The annual depreciation charge is Rs 4000.0


### Example 4.2, Page Number: 74¶

In :
from __future__ import division

#Variable declaration
P = 200000                        #Initial cost of transformer(Rs)
S = 10000                         #Salvage value of transformer(Rs)
n = 20                            #Useful life(years)
r = 0.08                              #annual interest rate(%)

#Calculation:
q = (P-S)*r/(((1+r)**n)-1)        #Annual payment(Rs)

#Results:
print "The annual amount to be saved is Rs",round(q)
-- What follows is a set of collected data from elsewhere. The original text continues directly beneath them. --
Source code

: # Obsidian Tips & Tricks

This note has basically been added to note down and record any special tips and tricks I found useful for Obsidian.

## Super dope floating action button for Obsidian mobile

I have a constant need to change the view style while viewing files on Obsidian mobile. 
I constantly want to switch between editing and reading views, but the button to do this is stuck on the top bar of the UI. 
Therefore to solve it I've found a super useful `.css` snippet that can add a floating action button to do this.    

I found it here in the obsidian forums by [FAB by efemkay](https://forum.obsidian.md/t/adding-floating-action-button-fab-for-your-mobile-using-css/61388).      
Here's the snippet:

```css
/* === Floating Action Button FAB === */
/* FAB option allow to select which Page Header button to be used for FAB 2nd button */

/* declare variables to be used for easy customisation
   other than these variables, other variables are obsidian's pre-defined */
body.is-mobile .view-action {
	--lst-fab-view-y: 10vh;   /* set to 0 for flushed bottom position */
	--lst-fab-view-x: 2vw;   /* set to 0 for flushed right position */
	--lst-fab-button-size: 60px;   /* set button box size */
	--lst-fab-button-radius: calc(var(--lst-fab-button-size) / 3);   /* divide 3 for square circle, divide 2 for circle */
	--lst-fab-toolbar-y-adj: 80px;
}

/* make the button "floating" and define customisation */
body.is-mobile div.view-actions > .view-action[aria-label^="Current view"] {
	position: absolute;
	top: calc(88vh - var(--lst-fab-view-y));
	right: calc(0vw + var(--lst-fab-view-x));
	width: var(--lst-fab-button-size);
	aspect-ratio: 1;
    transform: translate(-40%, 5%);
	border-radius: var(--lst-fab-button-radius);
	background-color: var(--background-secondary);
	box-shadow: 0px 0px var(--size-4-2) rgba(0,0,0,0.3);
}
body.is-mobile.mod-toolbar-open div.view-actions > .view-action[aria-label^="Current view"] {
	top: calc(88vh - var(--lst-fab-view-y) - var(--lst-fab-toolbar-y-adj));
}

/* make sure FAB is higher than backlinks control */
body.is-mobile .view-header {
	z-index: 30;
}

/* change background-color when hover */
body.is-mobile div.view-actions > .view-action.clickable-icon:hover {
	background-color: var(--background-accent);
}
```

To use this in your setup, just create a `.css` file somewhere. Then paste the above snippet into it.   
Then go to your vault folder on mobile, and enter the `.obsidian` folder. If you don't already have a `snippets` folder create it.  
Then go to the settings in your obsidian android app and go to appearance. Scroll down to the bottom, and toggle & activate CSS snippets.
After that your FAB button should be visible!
The annual amount to be saved is Rs 4152.0


### Example 4.3, Page Number: 75¶

In :
#Variable declaration:
P = 1560000                 #Initial cost of equipment(Rs)
S = 60000                    #salvage value of equipment(Rs)
n = 25                      #useful life(years)
t = 20                      #years
#Calculation:

#(i) Straight line method:
D1 = (P-S)/n                 #Annual depreciation(Rs)
V1 = P-D1*t                   #Value of equipment after 't' years

#(ii)Diminishing value method:
D2 = 1-(S/P)**(1/n)         #Annual unit depreciation(Rs)
V2 = P*(1-round(D2,3))**t            #Value of equipment after 't' years

#(iii)Sinking fund method:
r = 0.05                    #rate of interest
q = (P-S)*(r/((1+r)**n-1))   #Annual deposit in the sinking fund(Rs)
q1 = 31433*(((1+r)**20-1)/r)        #Sinking fund at the end of 20 years(Rs)
V = P-q1                    #Value of plant after 20 years(Rs)

#Results:
print "The depreciated values using:"
print "(i) Straight line method: Rs",V1
print "(ii)Diminishing value method Rs:",round(V2)
print "(iii)Sinking fund method: Rs",round(V)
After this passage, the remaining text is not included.